La gente con la que se cruzaba se hacía a un lado, incluso algunos le dedicaban algún comentario de desaprobación; no se trataba de iniciar ninguna conversación, sino de dejar patente su indignación. William ni siquiera los miraba a la cara. No lo había hecho nunca, y ahora tenía aún menos motivos para empezar a hacerlo. Tampoco era capaz de dirigirles la palabra y defenderse; era superior a él. Aunque el único daño que había sufrido fue por parte de su madre, su mente infantil había extrapolado la actitud a la del resto de adultos, que habían pasado a ser aquella especie que solo sabía infringirle dolor. Todo tipo de dolor.
Una punzada le atravesó la zona de las costillas. Se llevó la mano a la parte derecha del abdomen, allá donde el «cinturón del arrepentimiento», tal como lo había llamado su madre, más le había presionado. Por desgracia, no era el único punto que le dolía, aunque sí el que más: desde el ombligo hasta el esternón estaba repleto de heridas que aquel instrumento del Infierno le había provocado. Era capaz de identificar la mayoría de los cortes con cada inspiración, cuando sus pulmones se hinchaban y presionaban contra la piel lacerada.

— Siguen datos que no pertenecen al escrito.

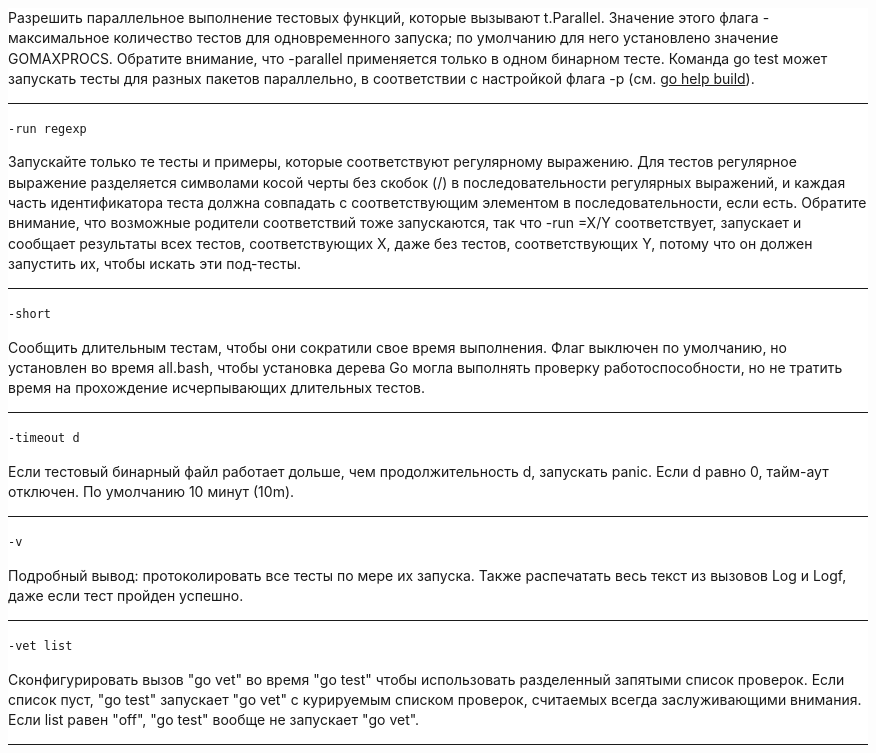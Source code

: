 Разрешить параллельное выполнение тестовых функций, которые вызывают t.Parallel. Значение этого флага \- максимальное количество тестов для одновременного запуска; по умолчанию для него установлено значение GOMAXPROCS. Обратите внимание, что \-parallel применяется только в одном бинарном тесте. Команда go test может запускать тесты для разных пакетов параллельно, в соответствии с настройкой флага \-p (см. [go help build](https://golang-blog.blogspot.com/2019/06/go-commands-go-build.html)).

---

```
-run regexp

```

Запускайте только те тесты и примеры, которые соответствуют регулярному выражению. Для тестов регулярное выражение разделяется символами косой черты без скобок (/) в последовательности регулярных выражений, и каждая часть идентификатора теста должна совпадать с соответствующим элементом в последовательности, если есть. Обратите внимание, что возможные родители соответствий тоже запускаются, так что \-run =X/Y соответствует, запускает и сообщает результаты всех тестов, соответствующих X, даже без тестов, соответствующих Y, потому что он должен запустить их, чтобы искать эти под\-тесты.

---

```
-short

```

Сообщить длительным тестам, чтобы они сократили свое время выполнения. Флаг выключен по умолчанию, но установлен во время all.bash, чтобы установка дерева Go могла выполнять проверку работоспособности, но не тратить время на прохождение исчерпывающих длительных тестов.

---

```
-timeout d

```

Если тестовый бинарный файл работает дольше, чем продолжительность d, запускать panic. Если d равно 0, тайм\-аут отключен. По умолчанию 10 минут (10m).

---

```
-v

```

Подробный вывод: протоколировать все тесты по мере их запуска. Также распечатать весь текст из вызовов Log и Logf, даже если тест пройден успешно.

---

```
-vet list

```

Сконфигурировать вызов "go vet" во время "go test" чтобы использовать разделенный запятыми список проверок. Если список пуст, "go test" запускает "go vet" с курируемым списком проверок, считаемых всегда заслуживающими внимания. Если list равен "off", "go test" вообще не запускает "go vet".

---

Caminaba despacio, aguantando el chaparrón de la gente. No había posibilidad de ocultar nada en un lugar tan pequeño. Todos sabían que había sido él el que había volado las canalizaciones de agua. Incluso hubo quien se santiguó al pasar por su lado. William sonrió al pensar que había gente que lo considerara algo parecido al mismísimo demonio. Hacía mucho calor y, teniendo en cuenta su estado físico, debía de estar guarecido a la sombra, pero William quería ir hasta su madre. Si ella quería que sufriera, que al menos tuviera la decencia de verlo sufrir. Que su dolor sirviera para seguir siendo el centro de su atención.
Nada más lejos de la realidad. Los Arquitectos ya no eran cuatro hombres y una mujer, sino muchos más; casi la totalidad de los habitantes del lugar. Cuando llegó a la zona que había volado por los aires, pudo ver con sus propios ojos a decenas de personas trabajando como si fueran una sola: unos cargaban troncos, otros los serraban, un grupo reforzaba los soportes de lo que serían los nuevos canales de agua, hasta los niños echaba una mano como buenamente podían. Todos menos él, que solo destruía. En lo alto, como una rutilante estrella que guiaba a todas aquellas almas hacia un objetivo mayor, estaba su madre. Tábata supervisaba a todas y cada una de las personas que trabajaban bajo un sol de justicia para crear aquel mundo, aquel sueño que su madre estaba pagando con los del propio William como moneda de cambio.
Algunos se dieron cuenta de su presencia, chasquearon la lengua y miraron hacia otro lado; nadie se acercó a preguntarle qué le pasaba, por qué tenía tan mal aspecto. Ni siquiera el aura de su madre lo protegía ya frente a los demás. Ella lo vio finalmente desde las alturas; William imaginó que bajaba a toda prisa, que lo abrazaba, lo besaba y le curaba aquellas heridas que ella misma le había infringido. En lugar de eso lo ignoró, giró la cabeza y continuó con su sueño.
Las lágrimas más amargas que hubo llorado nunca le resbalaron por las mejillas. Quizá aquellos que se santiguaron al verlo tenían razón, y él se había convertido sin darse cuenta en el diablo de aquel lugar. En el diablo de su madre. «Pues que así sea», pensó.
Antes de marcharse los maldijo a todos. También a su madre, a la que nunca más volvería a llamar así.